Große Herausforderungen und viel Optimismus
Das Jahr 2019 stellte die Bayerische Milchindustrie eG (BMI) vor gewaltige Herausforderungen, wie Vorstandsvorsitzender Thomas Obersojer in der digtialen Jahrespressekonferenz eröffnete. Dennoch blicke man positiv in die Zukunft, auch trotz Corona. „Ganz nach unserem Motto: Mit frischer Energie, Veränderung gestalten“, wie Obersojer ergänzt. Der Jahresbericht zeigt aber auch, dass das Geschäftsjahr von Höhen und Tiefen durchzogen war. Einer der Höhepunkte war wohl die Inbetriebnahme der Hartkäserei und des Hochregallagers mit 16.000 Palettenplätzen in Jessen. „Mittlerweile liegen wir am Standort auf Kurs, seit Dezember erreichen wir kontinuierliche Tagesleistung“, berichtet Obersojer.

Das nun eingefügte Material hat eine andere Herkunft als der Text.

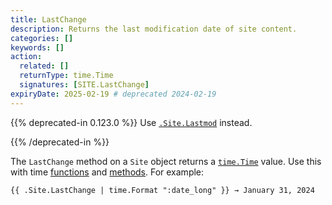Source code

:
 ```yaml
---
title: LastChange
description: Returns the last modification date of site content.
categories: []
keywords: []
action:
  related: []
  returnType: time.Time
  signatures: [SITE.LastChange]
expiryDate: 2025-02-19 # deprecated 2024-02-19
---
```


{{% deprecated-in 0.123.0 %}}
Use [`.Site.Lastmod`] instead.

[`.Site.Lastmod`]: /methods/site/lastmod/
{{% /deprecated-in %}}

The `LastChange` method on a `Site` object returns a [`time.Time`] value. Use this with time [functions] and [methods]. For example:

```go-html-template
{{ .Site.LastChange | time.Format ":date_long" }} → January 31, 2024

```

[`time.Time`]: https://pkg.go.dev/time#Time
[functions]: /functions/time/
[methods]: /methods/time/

Gleichzeitig war der Bau in Jessen einer der Tiefpunkte. Der Plan der Architekten und die realen Begebenheiten vor Ort wichen beim Umbau am Bestandsstandort weit voneinander ab, sodass es zu erheblichen Zeitverzögerungen und Mehrkosten von rund 50 % kam. Allerdings führte der Vorstand an, dass durch die ungeplanten Abweichungen auch energiesparender und folglich umweltverträglicher gebaut wurde. Die Molkerei in Jessen soll in den nächsten Jahren zu einem führenden Standort innerhalb der BMI, aber auch im europäischen Markt werden.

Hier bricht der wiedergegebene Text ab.